Monday, August 11, 2014

Speaking the language

The question is if a person of authority suggests something as simple and true as speaking the language of the tests, and they are fired for it, what does it say about those running those running that school board?  That they don't care about the students, they care more about being politically correct and not provoking resentment/anger.
Lacey maintained that she made the suggestion based on state law because the standardized tests are in English; she believed it would best help the Hispanic students if they spoke English as much as they could. She denies ever “banning” Spanish or supporting “adverse consequences” for students who continued to speak Spanish in class.

The Texas Education Code states: “English is the basic language of this state. Public schools are responsible for providing a full opportunity for all students to become competent in speaking, reading, writing, and comprehending the English language. …The mastery of basic English skills is a prerequisite for effective participation in the state’s educational program.”

“How can this happen in Texas,” O’Reilly asked, noting that the state is one of the more conservative states politically.

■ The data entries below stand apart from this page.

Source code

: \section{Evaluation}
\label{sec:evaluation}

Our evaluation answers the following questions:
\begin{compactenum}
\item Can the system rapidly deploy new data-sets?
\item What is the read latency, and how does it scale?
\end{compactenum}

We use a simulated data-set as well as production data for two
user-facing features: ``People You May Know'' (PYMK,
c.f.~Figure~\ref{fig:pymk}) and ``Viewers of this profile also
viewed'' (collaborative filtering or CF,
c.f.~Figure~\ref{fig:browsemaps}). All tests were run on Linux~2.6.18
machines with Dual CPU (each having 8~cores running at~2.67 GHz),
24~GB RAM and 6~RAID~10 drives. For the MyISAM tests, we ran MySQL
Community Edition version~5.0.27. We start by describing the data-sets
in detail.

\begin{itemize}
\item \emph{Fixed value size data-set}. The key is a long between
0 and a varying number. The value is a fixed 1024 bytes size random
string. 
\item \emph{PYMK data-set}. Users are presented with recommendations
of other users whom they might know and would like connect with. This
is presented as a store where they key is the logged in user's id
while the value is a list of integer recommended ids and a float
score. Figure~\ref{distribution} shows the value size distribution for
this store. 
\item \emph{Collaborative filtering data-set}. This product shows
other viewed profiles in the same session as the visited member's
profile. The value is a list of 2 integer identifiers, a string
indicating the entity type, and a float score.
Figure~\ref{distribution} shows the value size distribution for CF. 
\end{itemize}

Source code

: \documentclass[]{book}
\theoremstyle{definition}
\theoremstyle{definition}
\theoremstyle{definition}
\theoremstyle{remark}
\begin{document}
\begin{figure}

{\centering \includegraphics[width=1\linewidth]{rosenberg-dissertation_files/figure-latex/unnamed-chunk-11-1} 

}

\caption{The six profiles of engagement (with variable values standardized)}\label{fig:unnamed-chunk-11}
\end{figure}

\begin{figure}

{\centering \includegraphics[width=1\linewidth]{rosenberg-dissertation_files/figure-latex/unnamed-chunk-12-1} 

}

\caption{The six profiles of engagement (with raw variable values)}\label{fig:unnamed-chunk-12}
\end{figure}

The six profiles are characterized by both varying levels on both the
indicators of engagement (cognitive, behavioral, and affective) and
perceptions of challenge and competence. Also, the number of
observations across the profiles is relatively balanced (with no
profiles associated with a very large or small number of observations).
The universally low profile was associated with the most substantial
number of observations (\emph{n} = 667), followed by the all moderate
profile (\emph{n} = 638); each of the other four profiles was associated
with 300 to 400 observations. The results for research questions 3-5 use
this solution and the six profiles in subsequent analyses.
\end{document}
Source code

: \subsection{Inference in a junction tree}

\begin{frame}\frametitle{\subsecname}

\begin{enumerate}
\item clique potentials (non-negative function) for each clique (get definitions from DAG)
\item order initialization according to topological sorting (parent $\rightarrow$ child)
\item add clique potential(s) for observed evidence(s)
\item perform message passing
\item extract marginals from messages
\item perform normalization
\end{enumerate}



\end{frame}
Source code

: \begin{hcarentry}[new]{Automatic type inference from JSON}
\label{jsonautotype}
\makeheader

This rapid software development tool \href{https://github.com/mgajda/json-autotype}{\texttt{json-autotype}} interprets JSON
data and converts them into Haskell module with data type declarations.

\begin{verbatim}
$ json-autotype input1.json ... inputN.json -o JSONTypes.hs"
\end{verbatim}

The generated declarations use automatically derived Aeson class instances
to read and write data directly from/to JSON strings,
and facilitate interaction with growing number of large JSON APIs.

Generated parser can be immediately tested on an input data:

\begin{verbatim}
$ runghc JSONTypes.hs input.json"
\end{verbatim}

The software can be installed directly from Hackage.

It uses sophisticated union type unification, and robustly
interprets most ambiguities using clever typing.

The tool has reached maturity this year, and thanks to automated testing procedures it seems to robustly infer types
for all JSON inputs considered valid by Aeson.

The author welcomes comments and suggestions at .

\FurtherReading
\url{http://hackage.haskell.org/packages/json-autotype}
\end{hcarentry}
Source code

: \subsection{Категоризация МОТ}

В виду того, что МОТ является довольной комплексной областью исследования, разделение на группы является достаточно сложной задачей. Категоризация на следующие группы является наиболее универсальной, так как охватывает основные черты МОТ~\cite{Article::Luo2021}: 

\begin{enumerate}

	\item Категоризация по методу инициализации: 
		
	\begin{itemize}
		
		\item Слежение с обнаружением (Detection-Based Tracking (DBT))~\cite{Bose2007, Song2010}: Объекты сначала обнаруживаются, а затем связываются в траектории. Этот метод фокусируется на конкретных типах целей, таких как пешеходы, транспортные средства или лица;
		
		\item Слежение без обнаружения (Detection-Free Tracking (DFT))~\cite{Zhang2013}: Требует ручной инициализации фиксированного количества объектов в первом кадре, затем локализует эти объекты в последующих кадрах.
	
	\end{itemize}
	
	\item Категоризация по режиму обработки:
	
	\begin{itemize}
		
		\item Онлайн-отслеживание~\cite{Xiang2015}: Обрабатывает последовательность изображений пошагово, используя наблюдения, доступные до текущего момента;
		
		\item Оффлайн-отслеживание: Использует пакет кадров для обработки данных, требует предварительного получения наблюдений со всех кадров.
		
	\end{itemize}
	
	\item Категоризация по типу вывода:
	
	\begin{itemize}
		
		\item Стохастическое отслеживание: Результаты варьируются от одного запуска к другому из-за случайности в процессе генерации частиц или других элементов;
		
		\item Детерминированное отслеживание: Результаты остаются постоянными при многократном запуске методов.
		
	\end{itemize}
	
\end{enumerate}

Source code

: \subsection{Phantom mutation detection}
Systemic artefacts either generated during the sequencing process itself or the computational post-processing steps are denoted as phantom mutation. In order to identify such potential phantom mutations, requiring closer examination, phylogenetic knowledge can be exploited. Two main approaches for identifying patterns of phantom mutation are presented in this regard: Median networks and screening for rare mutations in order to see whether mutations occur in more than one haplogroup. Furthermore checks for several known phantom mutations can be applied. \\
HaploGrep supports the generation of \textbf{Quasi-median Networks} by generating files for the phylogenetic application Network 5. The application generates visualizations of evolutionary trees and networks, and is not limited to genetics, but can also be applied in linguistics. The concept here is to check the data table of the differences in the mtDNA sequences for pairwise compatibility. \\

Ingraham believes that there is a “movable red line” created by the left; and when it gets crossed, the consequences are severe.
You will be drummed out of public life, perhaps. You will be terminated, you will be fired, you will be harassed and you’ll be called all sorts of names. And this is what this poor teacher came up against. …They decided to make an example out of her,” said Ingraham.
Even though Lacey never mandated that English be spoken, it was still portrayed as an “affront” to Hispanic culture.